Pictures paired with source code
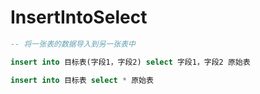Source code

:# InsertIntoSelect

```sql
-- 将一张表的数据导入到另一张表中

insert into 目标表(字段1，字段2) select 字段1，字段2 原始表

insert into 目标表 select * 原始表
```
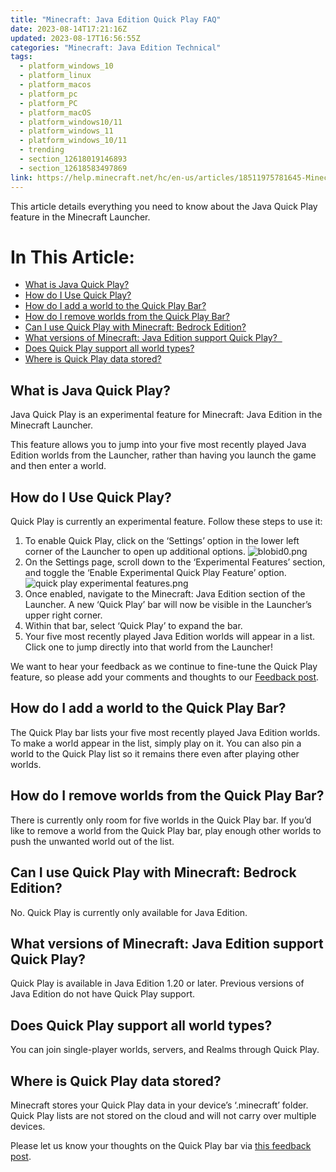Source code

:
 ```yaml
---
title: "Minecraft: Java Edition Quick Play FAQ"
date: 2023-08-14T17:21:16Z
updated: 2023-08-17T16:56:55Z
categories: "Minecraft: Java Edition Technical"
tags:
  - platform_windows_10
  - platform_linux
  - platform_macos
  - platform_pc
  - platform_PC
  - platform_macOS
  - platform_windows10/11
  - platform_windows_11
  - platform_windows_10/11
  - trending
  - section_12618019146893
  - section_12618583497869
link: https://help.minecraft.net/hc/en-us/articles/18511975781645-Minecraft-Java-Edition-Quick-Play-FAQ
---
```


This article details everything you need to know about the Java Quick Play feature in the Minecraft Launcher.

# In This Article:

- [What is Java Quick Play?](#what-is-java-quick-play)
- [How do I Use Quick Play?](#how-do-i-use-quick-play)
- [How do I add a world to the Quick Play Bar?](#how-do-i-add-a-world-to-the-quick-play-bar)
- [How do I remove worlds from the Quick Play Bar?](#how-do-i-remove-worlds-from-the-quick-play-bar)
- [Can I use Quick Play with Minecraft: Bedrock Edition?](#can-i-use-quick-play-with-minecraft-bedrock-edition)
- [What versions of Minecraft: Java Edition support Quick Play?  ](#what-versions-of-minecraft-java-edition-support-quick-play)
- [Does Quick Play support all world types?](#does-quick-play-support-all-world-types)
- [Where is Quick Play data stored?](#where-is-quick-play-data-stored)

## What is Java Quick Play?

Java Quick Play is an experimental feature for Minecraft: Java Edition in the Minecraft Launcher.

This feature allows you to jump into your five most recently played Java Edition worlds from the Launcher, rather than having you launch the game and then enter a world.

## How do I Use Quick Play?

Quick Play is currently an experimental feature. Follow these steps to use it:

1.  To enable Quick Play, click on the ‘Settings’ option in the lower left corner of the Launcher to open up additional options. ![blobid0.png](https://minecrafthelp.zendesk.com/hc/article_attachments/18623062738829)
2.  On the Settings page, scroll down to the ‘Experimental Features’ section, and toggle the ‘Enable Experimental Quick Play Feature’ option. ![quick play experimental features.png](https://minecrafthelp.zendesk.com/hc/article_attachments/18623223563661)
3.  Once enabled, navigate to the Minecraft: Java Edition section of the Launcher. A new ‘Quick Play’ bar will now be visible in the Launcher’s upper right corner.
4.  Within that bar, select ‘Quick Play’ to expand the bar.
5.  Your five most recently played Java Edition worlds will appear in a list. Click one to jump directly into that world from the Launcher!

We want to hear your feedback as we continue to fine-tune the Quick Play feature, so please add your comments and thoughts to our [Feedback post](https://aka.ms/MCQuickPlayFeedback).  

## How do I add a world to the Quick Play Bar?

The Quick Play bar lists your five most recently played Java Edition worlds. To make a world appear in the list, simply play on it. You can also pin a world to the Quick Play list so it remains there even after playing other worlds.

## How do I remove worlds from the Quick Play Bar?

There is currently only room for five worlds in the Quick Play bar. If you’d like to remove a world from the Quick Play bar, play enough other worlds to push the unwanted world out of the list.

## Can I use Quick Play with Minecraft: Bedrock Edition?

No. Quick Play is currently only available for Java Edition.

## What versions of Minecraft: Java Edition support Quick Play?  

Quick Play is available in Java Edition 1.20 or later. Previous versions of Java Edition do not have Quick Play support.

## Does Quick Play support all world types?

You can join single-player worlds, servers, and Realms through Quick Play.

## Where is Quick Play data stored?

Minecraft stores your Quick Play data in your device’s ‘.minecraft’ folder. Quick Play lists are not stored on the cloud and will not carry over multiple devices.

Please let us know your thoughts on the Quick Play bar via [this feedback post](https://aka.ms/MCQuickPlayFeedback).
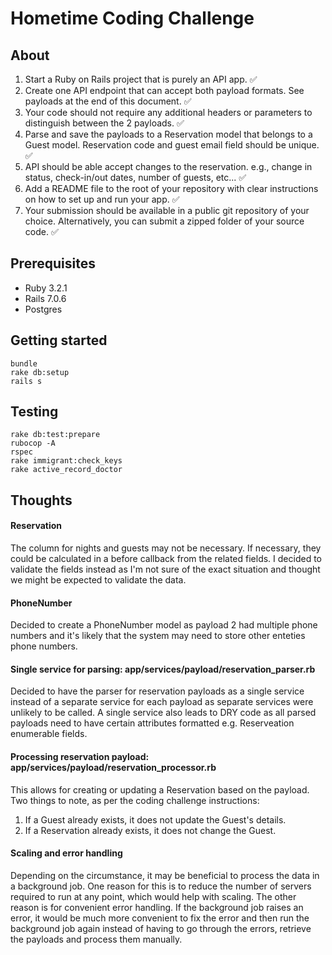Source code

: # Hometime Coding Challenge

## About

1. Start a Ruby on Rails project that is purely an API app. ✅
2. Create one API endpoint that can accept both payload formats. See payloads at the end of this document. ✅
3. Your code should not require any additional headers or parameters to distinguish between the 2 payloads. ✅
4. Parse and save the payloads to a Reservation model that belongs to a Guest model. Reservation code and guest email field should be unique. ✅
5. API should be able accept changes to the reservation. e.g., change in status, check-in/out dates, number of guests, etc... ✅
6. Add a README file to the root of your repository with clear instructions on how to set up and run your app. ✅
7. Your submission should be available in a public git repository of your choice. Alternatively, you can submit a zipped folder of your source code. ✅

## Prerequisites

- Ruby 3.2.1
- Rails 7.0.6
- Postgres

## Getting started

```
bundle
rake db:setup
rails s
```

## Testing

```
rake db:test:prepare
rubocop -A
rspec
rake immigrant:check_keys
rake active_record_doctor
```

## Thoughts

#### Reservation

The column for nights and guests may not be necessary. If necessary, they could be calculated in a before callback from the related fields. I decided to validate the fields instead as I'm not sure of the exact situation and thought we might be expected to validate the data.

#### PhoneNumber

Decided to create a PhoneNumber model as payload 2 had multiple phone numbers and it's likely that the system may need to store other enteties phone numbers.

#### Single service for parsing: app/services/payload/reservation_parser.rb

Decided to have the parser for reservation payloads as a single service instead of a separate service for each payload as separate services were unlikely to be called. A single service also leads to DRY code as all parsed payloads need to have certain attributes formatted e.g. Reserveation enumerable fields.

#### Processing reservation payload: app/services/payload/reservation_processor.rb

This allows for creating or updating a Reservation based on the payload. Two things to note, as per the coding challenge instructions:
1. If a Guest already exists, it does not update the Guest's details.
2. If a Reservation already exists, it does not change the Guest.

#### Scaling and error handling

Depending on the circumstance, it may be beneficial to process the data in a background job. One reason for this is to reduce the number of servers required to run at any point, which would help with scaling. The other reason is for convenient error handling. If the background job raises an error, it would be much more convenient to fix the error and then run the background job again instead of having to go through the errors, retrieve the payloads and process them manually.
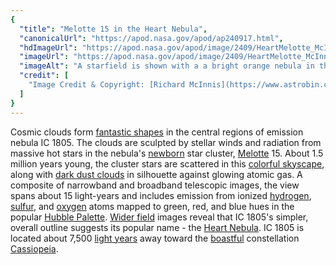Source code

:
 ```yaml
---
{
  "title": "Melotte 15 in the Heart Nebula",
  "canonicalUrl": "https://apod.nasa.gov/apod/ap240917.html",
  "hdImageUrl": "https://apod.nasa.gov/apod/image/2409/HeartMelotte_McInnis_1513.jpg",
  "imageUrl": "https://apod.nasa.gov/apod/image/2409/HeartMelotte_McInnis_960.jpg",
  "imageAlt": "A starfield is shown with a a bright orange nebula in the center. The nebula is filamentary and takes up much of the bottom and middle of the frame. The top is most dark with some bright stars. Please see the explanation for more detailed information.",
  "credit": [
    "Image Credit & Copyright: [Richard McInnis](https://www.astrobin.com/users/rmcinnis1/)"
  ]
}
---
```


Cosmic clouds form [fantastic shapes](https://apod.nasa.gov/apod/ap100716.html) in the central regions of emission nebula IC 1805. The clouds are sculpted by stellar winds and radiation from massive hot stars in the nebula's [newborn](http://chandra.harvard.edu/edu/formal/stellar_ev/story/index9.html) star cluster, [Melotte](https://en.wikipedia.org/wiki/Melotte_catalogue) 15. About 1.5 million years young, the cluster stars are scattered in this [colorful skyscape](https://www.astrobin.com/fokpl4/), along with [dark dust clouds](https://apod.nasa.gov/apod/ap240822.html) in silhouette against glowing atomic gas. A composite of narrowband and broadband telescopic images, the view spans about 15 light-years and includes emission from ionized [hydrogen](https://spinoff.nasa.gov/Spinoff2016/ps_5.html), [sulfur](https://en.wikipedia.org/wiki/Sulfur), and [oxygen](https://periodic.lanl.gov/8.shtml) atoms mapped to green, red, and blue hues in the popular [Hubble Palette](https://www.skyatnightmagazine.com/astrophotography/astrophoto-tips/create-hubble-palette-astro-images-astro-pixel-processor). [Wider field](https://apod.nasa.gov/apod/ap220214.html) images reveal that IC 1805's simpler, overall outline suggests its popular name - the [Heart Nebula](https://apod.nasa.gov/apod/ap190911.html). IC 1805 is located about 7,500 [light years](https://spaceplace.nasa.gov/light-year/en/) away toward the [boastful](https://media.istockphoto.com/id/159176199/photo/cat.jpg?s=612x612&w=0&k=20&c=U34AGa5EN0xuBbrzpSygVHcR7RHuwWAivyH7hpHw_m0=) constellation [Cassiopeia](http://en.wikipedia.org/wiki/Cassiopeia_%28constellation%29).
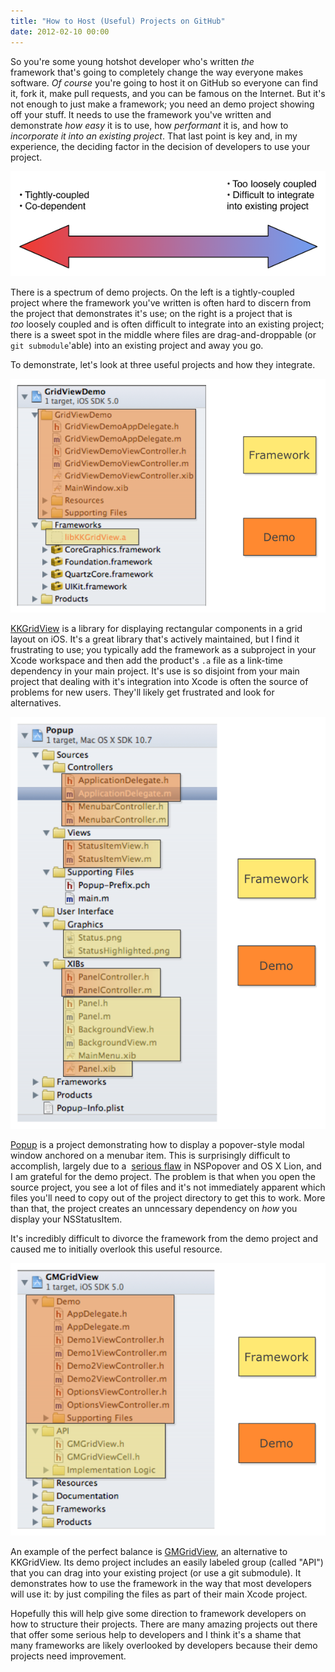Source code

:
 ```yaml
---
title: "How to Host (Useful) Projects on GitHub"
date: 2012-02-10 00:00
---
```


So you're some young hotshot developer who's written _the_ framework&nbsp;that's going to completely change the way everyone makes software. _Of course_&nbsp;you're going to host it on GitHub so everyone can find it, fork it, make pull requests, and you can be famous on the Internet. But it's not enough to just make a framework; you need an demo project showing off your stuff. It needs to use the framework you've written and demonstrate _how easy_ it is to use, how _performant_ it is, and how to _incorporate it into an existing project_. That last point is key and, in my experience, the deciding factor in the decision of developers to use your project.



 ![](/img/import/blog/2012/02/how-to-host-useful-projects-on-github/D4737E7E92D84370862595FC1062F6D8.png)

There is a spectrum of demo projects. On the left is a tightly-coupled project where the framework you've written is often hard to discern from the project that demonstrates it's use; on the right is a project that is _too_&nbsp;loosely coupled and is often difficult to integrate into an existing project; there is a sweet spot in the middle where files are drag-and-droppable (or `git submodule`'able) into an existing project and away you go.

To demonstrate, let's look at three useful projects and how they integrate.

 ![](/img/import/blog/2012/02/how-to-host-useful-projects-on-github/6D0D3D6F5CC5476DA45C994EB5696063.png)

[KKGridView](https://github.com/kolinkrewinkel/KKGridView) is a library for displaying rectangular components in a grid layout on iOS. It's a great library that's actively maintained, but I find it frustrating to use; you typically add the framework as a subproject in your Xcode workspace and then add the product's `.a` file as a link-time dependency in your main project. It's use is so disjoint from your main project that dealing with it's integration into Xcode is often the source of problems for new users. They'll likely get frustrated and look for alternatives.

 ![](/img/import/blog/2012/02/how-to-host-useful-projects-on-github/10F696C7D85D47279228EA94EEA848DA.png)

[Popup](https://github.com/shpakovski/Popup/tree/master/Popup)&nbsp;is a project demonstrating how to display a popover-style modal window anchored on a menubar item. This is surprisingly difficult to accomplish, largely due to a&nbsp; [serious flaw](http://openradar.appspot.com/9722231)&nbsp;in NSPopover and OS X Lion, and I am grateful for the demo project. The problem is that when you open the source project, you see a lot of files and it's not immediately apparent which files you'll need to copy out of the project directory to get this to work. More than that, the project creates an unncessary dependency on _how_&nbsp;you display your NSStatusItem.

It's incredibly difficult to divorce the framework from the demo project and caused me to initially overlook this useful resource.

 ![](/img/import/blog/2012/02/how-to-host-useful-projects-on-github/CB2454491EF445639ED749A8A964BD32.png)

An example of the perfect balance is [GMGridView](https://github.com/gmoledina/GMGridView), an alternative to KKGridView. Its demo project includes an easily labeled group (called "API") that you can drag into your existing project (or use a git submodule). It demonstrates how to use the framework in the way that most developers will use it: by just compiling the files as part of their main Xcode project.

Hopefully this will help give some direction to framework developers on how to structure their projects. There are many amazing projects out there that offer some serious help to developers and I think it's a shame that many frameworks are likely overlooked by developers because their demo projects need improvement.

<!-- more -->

#### [Exercise objective]
Within the entries above, find the string "lists" and return each line that holds it.

#### [Written reply]
The Quick Play bar lists your five most recently played Java Edition worlds. To make a world appear in the list, simply play on it. You can also pin a world to the Quick Play list so it remains there even after playing other worlds.
Minecraft stores your Quick Play data in your device’s ‘.minecraft’ folder. Quick Play lists are not stored on the cloud and will not carry over multiple devices.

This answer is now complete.